出人意料的,孟广陵丝毫不拖泥带水,立刻离开。
他可是亲眼见识了上一次牧云的实力。
面对四名灵穴境五重精通袭杀的杀手,他躲过一劫,而且他身后的那两个贴身丫鬟,形影不离,更是不可小觑。
以他的实力,讨不了好。
“人倒是不傻!”
看到孟广陵离开,牧云一屁股坐下,也不说话,青稚、青霜两人从门外出现,一人站在牧云身后,一人给牧云不断斟酒。
足足过了半个时辰,牧云一句话未说,林贤玉也是坐了下来,就那样静静的坐着。
最终,林贤玉还是忍不住,站起身来。
“你刚才那句话是什么意思?”
“咦?我还以为你早就失去想要成为强者的心了,没想到你这废物,还有那么一丝苟且的想法啊!”牧云说话毫不客气。
“呵,如果你来,是为了继续侮辱我,那么恭喜你,成功了!”
“成功了吗?”
牧云摇了摇头:“没没没,侮辱你是其次,难道你不知道,招揽人心,先要打一巴掌,然后再揉一揉,这样招揽过来的人才会忠心吗?”
“你倒是够直接。”
“和你这种人说话,直接比拐弯抹角好了太多吧?不然那孟广陵,也不可能失败,还想杀你。”
“说吧,你到底想干嘛?”
“简单,你答应我一个条件,我可以让你成为整个天运大6之上赫赫有名的强者之一。”
是男人,便会对强大的武力充满热衷的感情,更不用说,林贤玉曾经是一个天纵之资的人才。
“强者?天运大6?”林贤玉抿了一口酒,嗤笑道:“牧少族长,这句话,你不感觉可笑吗?倘若你有这种能力,自己干嘛不去做,反倒来帮助我?”
“我自然是有这种能力,只是我的目标,不是天运大6之上的至强者,而是三千小世界,万千大世界,甚至是更大的天地!”
听到牧云的话,林贤玉呆了呆。
什么三千小世界,万千大世界,他不了解,可是牧云说话时的语气,却是和曾经的他,那么相似。
“你倒是有很大的野心,也不怕被撑死。
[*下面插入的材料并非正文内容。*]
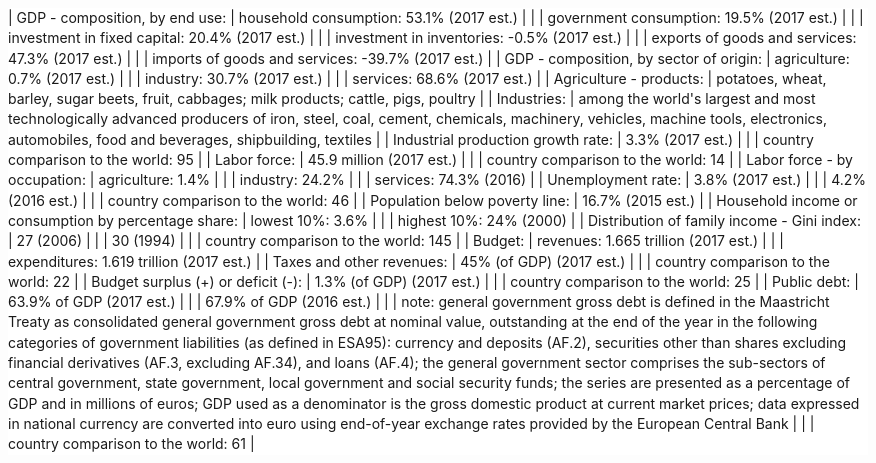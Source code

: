 | GDP - composition, by end use: | household consumption: 53.1% (2017 est.) |
| | government consumption: 19.5% (2017 est.) |
| | investment in fixed capital: 20.4% (2017 est.) |
| | investment in inventories: -0.5% (2017 est.) |
| | exports of goods and services: 47.3% (2017 est.) |
| | imports of goods and services: -39.7% (2017 est.) |
| GDP - composition, by sector of origin: | agriculture: 0.7% (2017 est.) |
| | industry: 30.7% (2017 est.) |
| | services: 68.6% (2017 est.) |
| Agriculture - products: | potatoes, wheat, barley, sugar beets, fruit, cabbages; milk products; cattle, pigs, poultry |
| Industries: | among the world's largest and most technologically advanced producers of iron, steel, coal, cement, chemicals, machinery, vehicles, machine tools, electronics, automobiles, food and beverages, shipbuilding, textiles |
| Industrial production growth rate: | 3.3% (2017 est.) |
| | country comparison to the world: 95 |
| Labor force: | 45.9 million (2017 est.) |
| | country comparison to the world: 14 |
| Labor force - by occupation: | agriculture: 1.4% |
| | industry: 24.2% |
| | services: 74.3% (2016) |
| Unemployment rate: | 3.8% (2017 est.) |
| | 4.2% (2016 est.) |
| | country comparison to the world: 46 |
| Population below poverty line: | 16.7% (2015 est.) |
| Household income or consumption by percentage share: | lowest 10%: 3.6% |
| | highest 10%: 24% (2000) |
| Distribution of family income - Gini index: | 27 (2006) |
| | 30 (1994) |
| | country comparison to the world: 145 |
| Budget: | revenues: 1.665 trillion (2017 est.) |
| | expenditures: 1.619 trillion (2017 est.) |
| Taxes and other revenues: | 45% (of GDP) (2017 est.) |
| | country comparison to the world: 22 |
| Budget surplus (+) or deficit (-): | 1.3% (of GDP) (2017 est.) |
| | country comparison to the world: 25 |
| Public debt: | 63.9% of GDP (2017 est.) |
| | 67.9% of GDP (2016 est.) |
| | note: general government gross debt is defined in the Maastricht Treaty as consolidated general government gross debt at nominal value, outstanding at the end of the year in the following categories of government liabilities (as defined in ESA95): currency and deposits (AF.2), securities other than shares excluding financial derivatives (AF.3, excluding AF.34), and loans (AF.4); the general government sector comprises the sub-sectors of central government, state government, local government and social security funds; the series are presented as a percentage of GDP and in millions of euros; GDP used as a denominator is the gross domestic product at current market prices; data expressed in national currency are converted into euro using end-of-year exchange rates provided by the European Central Bank |
| | country comparison to the world: 61 |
”
“撑不死!”牧云哈哈一笑道:“撑的死,这牧家少族长的位置,我也不接了。”
“那你说说,你的条件吧!”
“爽快。”
牧云一拍手,道:“你这样的人,血脉被剥夺,体内没有一条经脉,可以说是废人一个,可是你可曾想过,为何你能够活下来?”
嗯!
听到牧云此话,林贤玉瞬间震惊。
对啊,经脉虽然是武者修炼必须所在,可也是一个人活下去的必需。
没有经脉的他,是如何撑过这几年的!
这个看似简单的问题,这么多年,为何从未有人在意?
“算了,先不说这些,我先说说我的条件。”看到林贤玉呆愣,牧云再度道:“我可以让你在一月时间内踏入到灵穴境,三年时间内跨入通神境,十年时间内,冲破通神境!而你……只需要答应我一个条件!”
“什么条件?”
“简单,做我的护卫,贴身护卫,三年时间即可。”
护卫?三年时间?
就这么简单?
“你不用想了,就这么简单!”牧云再度道:“而且,你只负责保护我,我不会强迫你做你不想做的事情,也就是说,我让你做的事情,你愿意做,就做,不愿意,就算了!”
这……
林贤玉再次一愣。
这还叫贴身护卫?
在南云城内,强大的家族子弟都会随行武者护卫,那些护卫,必须要保护自己主子的安危。
倘若有谁反叛了自己的主子,下场,会必死更难受。
可是牧云这个要求……
“好,我答应你!”
看着牧云脸上洋溢的淡淡笑容,林贤玉无比镇定,开口道。
“行,那既然如此,我就先来和你说说你身体的问题!”
牧云再次倒了一杯酒,开始讲述。
“武者,集天地真元,来锻炼己身,肉身十重,是以真元炼体,熬打肉身,而灵穴境十重,则是以真元开辟穴窍,说到底,也是增强武者身体强韧。”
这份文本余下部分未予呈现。